Étrange « visite éclair » du plus gros acheteur d’A380 chez Didier Robert

Manuel Marchal / 18 janvier 2012

Qui peut croire que le vice-président d’Emirates s’est déplacé à la Région uniquement pour discuter des “Îles Vanille” ? L’arrivée de Didier Robert à la présidence d’Air Austral et l’accumulation d’avis d’experts anonymes menant campagne contre l’A380 d’Air Austral apportent un nouvel éclairage sur le sens de cette visite.

Un mois avant sa prise de pouvoir à la présidence d’Air Austral, Didier Robert a accueilli un vice-président de la compagnie Emirates. Cette dernière est le plus gros acheteur d’A380, avec 90 appareils commandés, et déjà 20 livrés.
D’après un communiqué de l’Ile de La Réunion Tourisme, ce haut responsable de la compagnie des Emirats serait venu à La Réunion pour parler des “Îles Vanille” avec Didier Robert. Manifestement, l’IRT ne manque pas d’humour, car si la desserte de La Réunion intéressait vraiment Emirates, cette dernière aurait déjà fait des demandes. Cela fait plus de 10 ans qu’Emirates se pose à Maurice, et assure plus de 10 vols hebdomadaires entre Dubaï et Plaisance. Alors pourquoi ce voyage éclair à La Réunion le 14 décembre ?
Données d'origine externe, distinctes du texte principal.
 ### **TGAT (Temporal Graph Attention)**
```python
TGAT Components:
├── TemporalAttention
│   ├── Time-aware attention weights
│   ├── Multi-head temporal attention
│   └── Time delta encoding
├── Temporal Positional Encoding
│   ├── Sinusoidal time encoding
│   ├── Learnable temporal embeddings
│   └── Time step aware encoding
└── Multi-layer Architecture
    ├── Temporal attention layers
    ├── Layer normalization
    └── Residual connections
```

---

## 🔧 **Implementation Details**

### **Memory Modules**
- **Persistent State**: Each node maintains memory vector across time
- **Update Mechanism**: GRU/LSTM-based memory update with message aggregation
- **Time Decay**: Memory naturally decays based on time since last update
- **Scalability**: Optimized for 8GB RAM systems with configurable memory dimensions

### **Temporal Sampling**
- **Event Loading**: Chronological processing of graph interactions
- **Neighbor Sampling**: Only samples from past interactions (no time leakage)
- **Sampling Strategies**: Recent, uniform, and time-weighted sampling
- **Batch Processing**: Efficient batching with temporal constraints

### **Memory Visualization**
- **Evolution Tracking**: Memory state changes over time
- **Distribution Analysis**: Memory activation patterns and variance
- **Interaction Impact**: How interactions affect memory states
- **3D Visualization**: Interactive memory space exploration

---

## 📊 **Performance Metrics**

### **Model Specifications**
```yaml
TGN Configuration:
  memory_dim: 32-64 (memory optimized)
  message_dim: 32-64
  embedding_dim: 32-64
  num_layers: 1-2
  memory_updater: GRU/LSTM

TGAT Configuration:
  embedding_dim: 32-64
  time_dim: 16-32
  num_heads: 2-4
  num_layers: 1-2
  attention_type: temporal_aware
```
Il est évident que ce n’est pas seulement le président de Région que le vice-président d’Emirates venait rencontrer, mais aussi le futur président du Conseil de surveillance d’Air Austral.
La visite a eu lieu en effet plus de 10 jours après le boycott par Didier Robert de l’assemblée générale prévoyant l’augmentation de capital d’Air Austral. Cette absence de celui qui est aussi président de la SEMATRA, principal actionnaire d’Air Austral, a provoqué le report de cette assemblée générale. C’est le point de départ concret de la manœuvre de Didier Robert pour s’octroyer la présidence du Conseil de surveillance de la compagnie.
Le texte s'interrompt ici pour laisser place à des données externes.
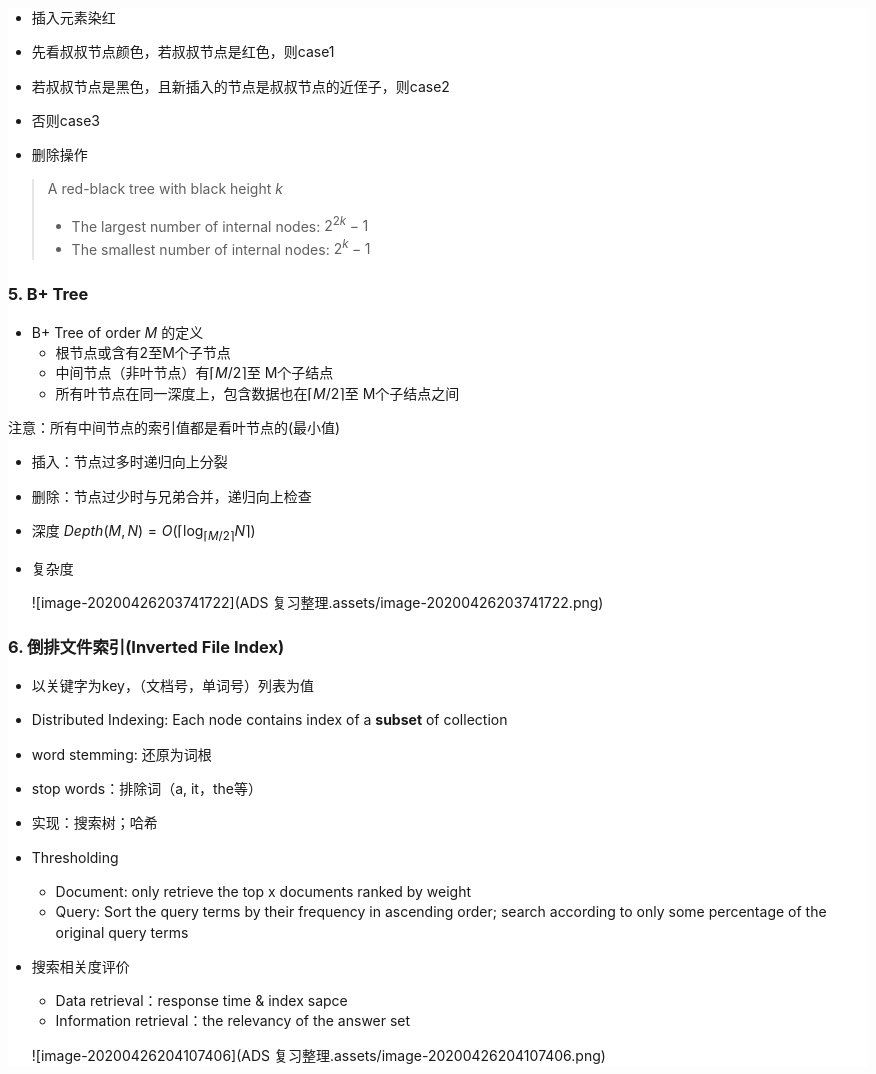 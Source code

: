   - 插入元素染红
  - 先看叔叔节点颜色，若叔叔节点是红色，则case1
  - 若叔叔节点是黑色，且新插入的节点是叔叔节点的近侄子，则case2
  - 否则case3

- 删除操作

> A red-black tree with black height $k$
>
> - The largest number of internal nodes: $2^{2k}-1$
> - The smallest number of internal nodes: $2^k-1$



### 5. B+ Tree

- B+ Tree of order $M$ 的定义
  - 根节点或含有2至M个子节点
  - 中间节点（非叶节点）有$\lceil M/2\rceil$至 M个子结点
  - 所有叶节点在同一深度上，包含数据也在$\lceil M/2\rceil$至 M个子结点之间

注意：所有中间节点的索引值都是看叶节点的(最小值)

- 插入：节点过多时递归向上分裂

- 删除：节点过少时与兄弟合并，递归向上检查

- 深度       $Depth(M,N)=O(\lceil \log _{\lceil M/2\rceil} N\rceil)$

- 复杂度

  ![image-20200426203741722](ADS 复习整理.assets/image-20200426203741722.png)

### 6. 倒排文件索引(Inverted File Index)

- 以关键字为key，（文档号，单词号）列表为值

- Distributed Indexing:  Each node contains index of a **subset** of collection

- word stemming: 还原为词根

- stop words：排除词（a, it，the等）

- 实现：搜索树；哈希

- Thresholding

  - Document: only retrieve the top x documents ranked by weight
  - Query: Sort the query terms by their frequency in ascending order; search according to only some percentage of the original query terms
  
- 搜索相关度评价

  - Data retrieval：response time & index sapce
  - Information retrieval：the relevancy of the answer set
  
  ![image-20200426204107406](ADS 复习整理.assets/image-20200426204107406.png)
Il est de notoriété publique que le projet d’A380 porté par Air Austral ne plaît pas à Didier Robert. L’A380 fera baisser le prix de 30% sans aucune subvention, c’est à l’opposé de la stratégie clientéliste de Didier Robert, qui mise sur des prix élevés pour justifier la distribution de subventions d’un montant de 360 euros par voyage. Ce gaspillage d’argent public vise bien entendu à ce que les bénéficiaires de cette subvention se souviennent au moment du vote de leur "généreux" bienfaiteur. Tout cela sera mis à mal par l’arrivée de l’A380.
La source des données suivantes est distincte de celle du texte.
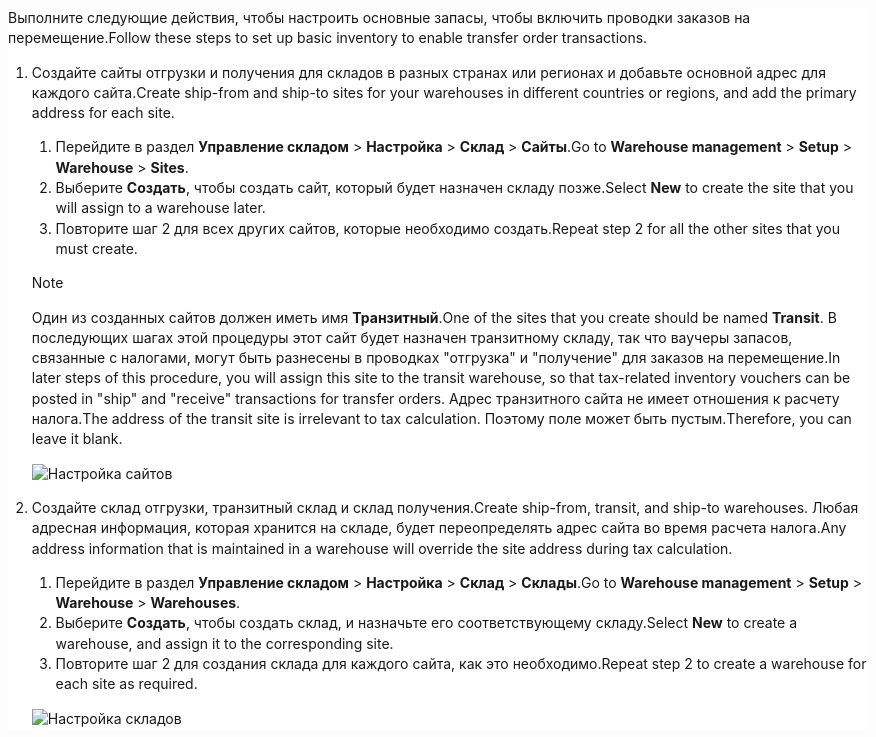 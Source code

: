 <span data-ttu-id="db758-191">Выполните следующие действия, чтобы настроить основные запасы, чтобы включить проводки заказов на перемещение.</span><span class="sxs-lookup"><span data-stu-id="db758-191">Follow these steps to set up basic inventory to enable transfer order transactions.</span></span>

1. <span data-ttu-id="db758-192">Создайте сайты отгрузки и получения для складов в разных странах или регионах и добавьте основной адрес для каждого сайта.</span><span class="sxs-lookup"><span data-stu-id="db758-192">Create ship-from and ship-to sites for your warehouses in different countries or regions, and add the primary address for each site.</span></span>

    1. <span data-ttu-id="db758-193">Перейдите в раздел **Управление складом** \> **Настройка** \> **Склад** \> **Сайты**.</span><span class="sxs-lookup"><span data-stu-id="db758-193">Go to **Warehouse management** \> **Setup** \> **Warehouse** \> **Sites**.</span></span>
    2. <span data-ttu-id="db758-194">Выберите **Создать**, чтобы создать сайт, который будет назначен складу позже.</span><span class="sxs-lookup"><span data-stu-id="db758-194">Select **New** to create the site that you will assign to a warehouse later.</span></span>
    3. <span data-ttu-id="db758-195">Повторите шаг 2 для всех других сайтов, которые необходимо создать.</span><span class="sxs-lookup"><span data-stu-id="db758-195">Repeat step 2 for all the other sites that you must create.</span></span>

    > [!NOTE]
    > <span data-ttu-id="db758-196">Один из созданных сайтов должен иметь имя **Транзитный**.</span><span class="sxs-lookup"><span data-stu-id="db758-196">One of the sites that you create should be named **Transit**.</span></span> <span data-ttu-id="db758-197">В последующих шагах этой процедуры этот сайт будет назначен транзитному складу, так что ваучеры запасов, связанные с налогами, могут быть разнесены в проводках "отгрузка" и "получение" для заказов на перемещение.</span><span class="sxs-lookup"><span data-stu-id="db758-197">In later steps of this procedure, you will assign this site to the transit warehouse, so that tax-related inventory vouchers can be posted in "ship" and "receive" transactions for transfer orders.</span></span> <span data-ttu-id="db758-198">Адрес транзитного сайта не имеет отношения к расчету налога.</span><span class="sxs-lookup"><span data-stu-id="db758-198">The address of the transit site is irrelevant to tax calculation.</span></span> <span data-ttu-id="db758-199">Поэтому поле может быть пустым.</span><span class="sxs-lookup"><span data-stu-id="db758-199">Therefore, you can leave it blank.</span></span>

    ![Настройка сайтов](../media/image11.png)

2. <span data-ttu-id="db758-201">Создайте склад отгрузки, транзитный склад и склад получения.</span><span class="sxs-lookup"><span data-stu-id="db758-201">Create ship-from, transit, and ship-to warehouses.</span></span> <span data-ttu-id="db758-202">Любая адресная информация, которая хранится на складе, будет переопределять адрес сайта во время расчета налога.</span><span class="sxs-lookup"><span data-stu-id="db758-202">Any address information that is maintained in a warehouse will override the site address during tax calculation.</span></span>

    1. <span data-ttu-id="db758-203">Перейдите в раздел **Управление складом** \> **Настройка** \> **Склад** \> **Склады**.</span><span class="sxs-lookup"><span data-stu-id="db758-203">Go to **Warehouse management** \> **Setup** \> **Warehouse** \> **Warehouses**.</span></span>
    2. <span data-ttu-id="db758-204">Выберите **Создать**, чтобы создать склад, и назначьте его соответствующему складу.</span><span class="sxs-lookup"><span data-stu-id="db758-204">Select **New** to create a warehouse, and assign it to the corresponding site.</span></span>
    3. <span data-ttu-id="db758-205">Повторите шаг 2 для создания склада для каждого сайта, как это необходимо.</span><span class="sxs-lookup"><span data-stu-id="db758-205">Repeat step 2 to create a warehouse for each site as required.</span></span>

    ![Настройка складов](../media/image12.png)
Mais pour démolir le projet, il faut plus qu’un trait de plume. Comme le rappelle le "JIR" d’hier, la commande de deux A380 est ferme et, « selon certaines sources », Air Austral devra verser un premier acompte de 40 millions d’euros le mois prochain.
Si le nouveau président du Conseil de surveillance d’Air Austral décide de faire annuler cette commande ferme, il est évident que de lourdes pénalités sont à prévoir, à moins qu’Air Austral ne soit mise en faillite. Didier Robert ne prendrait pas un tel risque qui mettrait définitivement à mal l’image que tentent de lui construire son service com’ et certains médias.
Ce fait apporte donc un éclairage révélateur à la visite d’un haut cadre d’Emirates à la Région. Emirates a déjà commandé 90 avions A380, pourquoi pas deux supplémentaires venus du transfert de la commande d’Air Austral vers Emirates ? Ainsi serait rendue impossible toute baisse du prix du billet d’avion.